The parties agree and acknowledge that except as set forth herein, the indemnification obligations contained under the Underlying Agreement shall govern each party's performance under this BAA.
7.1 This BAA shall be in effect as of the Effective Date and shall terminate on the earlier of the date that:
(a) The Underlying Agreement expires or is terminated;
(b) Either party terminates for cause as authorized under 7.2; or
(c) All of the PHI received from Covered Entity, or created or received by Business Associate on behalf of Covered Entity, is destroyed or returned to Covered Entity. If it is not feasible to return or destroy PHI, protections are extended in accordance with 7.3.
7.2 Upon either party's knowledge of material breach by the other party, the non-breaching party shall provide an opportunity for the breaching party to cure the breach or end the violation. If the breaching party does not cure the breach or end the violation within a reasonable timeframe not to exceed 30 days from the notification of the breach, or if a material term of the BAA has been breached and a cure is not possible, the non-breaching party may terminate this BAA and the Underlying Agreement, upon written notice to the other party.
7.3 Upon termination of this BAA for any reason, Business Associate, with respect to PHI received from Covered Entity, or created, maintained, or received by Business Associate on behalf of Covered Entity, shall:
(a) Retain only that PHI that is necessary for Business Associate to continue its management and administration or to carry out its legal responsibilities.
(b) Destroy the remaining (non-retained) PHI that the Business Associate still maintains.
(c) With respect to retained PHI, continue to use appropriate safeguards and comply with Subpart C of 45 C.F.R. Part 164 with respect to ePHI to prevent use or disclosure of the PHI, other than as provided for in this Section 7, for as long as Business Associate retains the PHI.
(d) With respect to retained PHI, not use or disclose the PHI retained by Business Associate other than for the purposes for which such PHI was retained and subject to the same conditions set forth in this BAA.
(e) With respect to retained PHI, return to Covered Entity or, if agreed to by Covered Entity, destroy the PHI retained by Business Associate when it is no longer needed by Business Associate for its proper management and administration or to carry out its legal responsibilities.
7.4 The obligations of Business Associate under this Section 7 shall survive the termination of this BAA.
8.1 The parties agree to take such action as is necessary to amend this BAA to comply with the requirements of the Privacy Rule, the Security Rule, HIPAA, ARRA, the HITECH Act, the Consolidated Appropriations Act, 2021 (CAA-21), the HIPAA Rules, and any other applicable law.

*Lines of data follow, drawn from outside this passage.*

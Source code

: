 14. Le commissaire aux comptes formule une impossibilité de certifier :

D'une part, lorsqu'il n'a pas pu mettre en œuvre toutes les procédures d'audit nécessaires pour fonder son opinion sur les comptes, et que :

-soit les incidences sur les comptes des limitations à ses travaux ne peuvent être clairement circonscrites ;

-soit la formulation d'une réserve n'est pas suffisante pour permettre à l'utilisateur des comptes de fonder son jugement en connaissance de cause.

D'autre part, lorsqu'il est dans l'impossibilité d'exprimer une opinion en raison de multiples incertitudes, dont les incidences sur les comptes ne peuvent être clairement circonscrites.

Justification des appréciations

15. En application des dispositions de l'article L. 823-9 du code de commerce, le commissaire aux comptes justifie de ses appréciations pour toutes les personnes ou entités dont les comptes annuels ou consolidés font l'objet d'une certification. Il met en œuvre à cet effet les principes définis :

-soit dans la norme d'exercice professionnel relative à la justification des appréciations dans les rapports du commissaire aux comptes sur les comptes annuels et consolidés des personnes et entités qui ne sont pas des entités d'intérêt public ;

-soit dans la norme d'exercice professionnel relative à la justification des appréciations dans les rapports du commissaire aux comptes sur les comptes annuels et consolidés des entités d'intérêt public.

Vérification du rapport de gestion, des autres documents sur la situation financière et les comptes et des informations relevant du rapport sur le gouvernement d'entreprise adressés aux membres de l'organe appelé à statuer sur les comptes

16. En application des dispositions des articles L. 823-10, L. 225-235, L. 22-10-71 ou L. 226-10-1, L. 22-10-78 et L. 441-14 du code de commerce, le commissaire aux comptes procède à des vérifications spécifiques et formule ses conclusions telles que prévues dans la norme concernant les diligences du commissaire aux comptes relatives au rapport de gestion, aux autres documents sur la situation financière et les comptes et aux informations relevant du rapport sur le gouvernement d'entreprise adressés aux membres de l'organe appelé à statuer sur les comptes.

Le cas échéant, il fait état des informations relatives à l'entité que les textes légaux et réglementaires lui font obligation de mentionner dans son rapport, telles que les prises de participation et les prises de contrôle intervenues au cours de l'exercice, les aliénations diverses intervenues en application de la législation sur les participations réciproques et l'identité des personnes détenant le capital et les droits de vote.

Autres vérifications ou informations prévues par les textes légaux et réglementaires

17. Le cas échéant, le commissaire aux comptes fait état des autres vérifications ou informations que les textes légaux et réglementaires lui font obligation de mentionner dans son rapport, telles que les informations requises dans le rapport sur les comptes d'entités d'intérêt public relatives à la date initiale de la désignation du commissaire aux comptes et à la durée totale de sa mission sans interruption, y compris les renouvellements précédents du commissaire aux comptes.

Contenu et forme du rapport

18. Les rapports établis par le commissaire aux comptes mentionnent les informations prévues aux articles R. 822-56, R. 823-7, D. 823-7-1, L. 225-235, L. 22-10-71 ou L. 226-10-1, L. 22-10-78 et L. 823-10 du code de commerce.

8.2 The respective rights and obligations of Covered Entity and Business Associate under 6 and 7 of this BAA shall survive the termination of this BAA.
8.3 This BAA constitutes the entire agreement between the parties related to the subject matter of this BAA, except to the extent that the Underlying Agreement imposes more stringent requirements related to the use and protection of PHI upon Business Associate. This BAA supersedes all prior negotiations, discussions, representations, or proposals, whether oral or written. This BAA may not be modified unless done so in writing and signed by a duly authorized representative of both parties. If any provision of this BAA, or part thereof, is found to be invalid, the remaining provisions shall remain in effect.
8.4 This BAA will be binding on the successors and assigns of the Covered Entity and the Business Associate. However, this BAA may not be assigned, in whole or in part, without the written consent of the other party, except as part of an assignment of the Underlying Agreement, as permitted by the terms of the Underlying Agreement. Any attempted assignment in violation of this provision shall be null and void.
8.5 This BAA may be executed in two or more counterparts, each of which shall be deemed an original.
8.6 Except to the extent preempted by federal law, this BAA shall be governed by and construed in accordance with the same laws as that of the Underlying Agreement.